• _TO DO_: Here the job is to retype the data word for word while leaving the pictures aside.

Top of RECORDS SUPPLIED

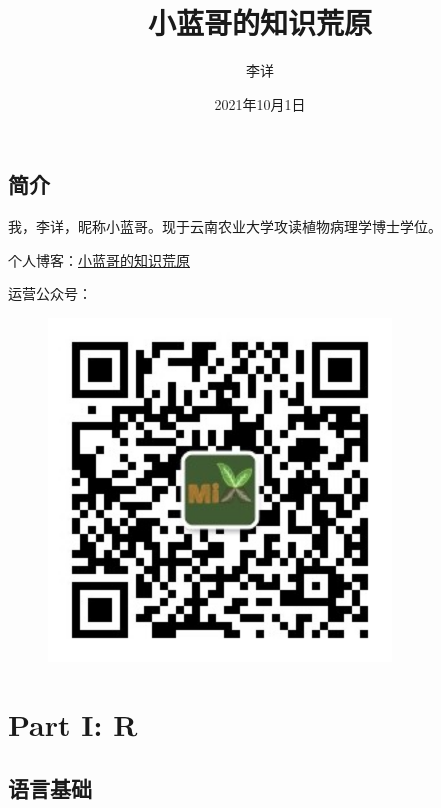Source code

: \documentclass[
  10pt,
]{book}
\title{小蓝哥的知识荒原}
\author{李详}
\date{2021年10月1日}
\begin{document}
\maketitle

{
\hypersetup{linkcolor=}
\setcounter{tocdepth}{1}
\tableofcontents
}
\listoftables
\listoffigures
\hypertarget{ux7b80ux4ecb}{%
\chapter*{简介}\label{ux7b80ux4ecb}}

我，李详，昵称小蓝哥。现于云南农业大学攻读植物病理学博士学位。

个人博客：\href{https://www.web4xiang.com/}{小蓝哥的知识荒原}

运营公众号：

\begin{figure}

{\centering \includegraphics[width=3.58in]{figures/PLANTOMIX/PLANTOMIX} 

}

\end{figure}

\hypertarget{part-part-i-r}{%
\part*{Part I: R}\label{part-part-i-r}}

\hypertarget{r-base}{%
\chapter{语言基础}\label{r-base}}
\end{document}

Bottom of RECORDS SUPPLIED

• _ANSWER AREA_:
Source code

: \documentclass[
  10pt,
]{book}
\title{小蓝哥的知识荒原}
\author{李详}
\date{2021年10月1日}
\begin{document}
\maketitle

{
\hypersetup{linkcolor=}
\setcounter{tocdepth}{1}
\tableofcontents
}
\listoftables
\listoffigures
\hypertarget{ux7b80ux4ecb}{%
\chapter*{简介}\label{ux7b80ux4ecb}}

我，李详，昵称小蓝哥。现于云南农业大学攻读植物病理学博士学位。

个人博客：\href{https://www.web4xiang.com/}{小蓝哥的知识荒原}

运营公众号：

\begin{figure}

{\centering \includegraphics[width=3.58in]{figures/PLANTOMIX/PLANTOMIX} 

}

\end{figure}

\hypertarget{part-part-i-r}{%
\part*{Part I: R}\label{part-part-i-r}}

\hypertarget{r-base}{%
\chapter{语言基础}\label{r-base}}
\end{document}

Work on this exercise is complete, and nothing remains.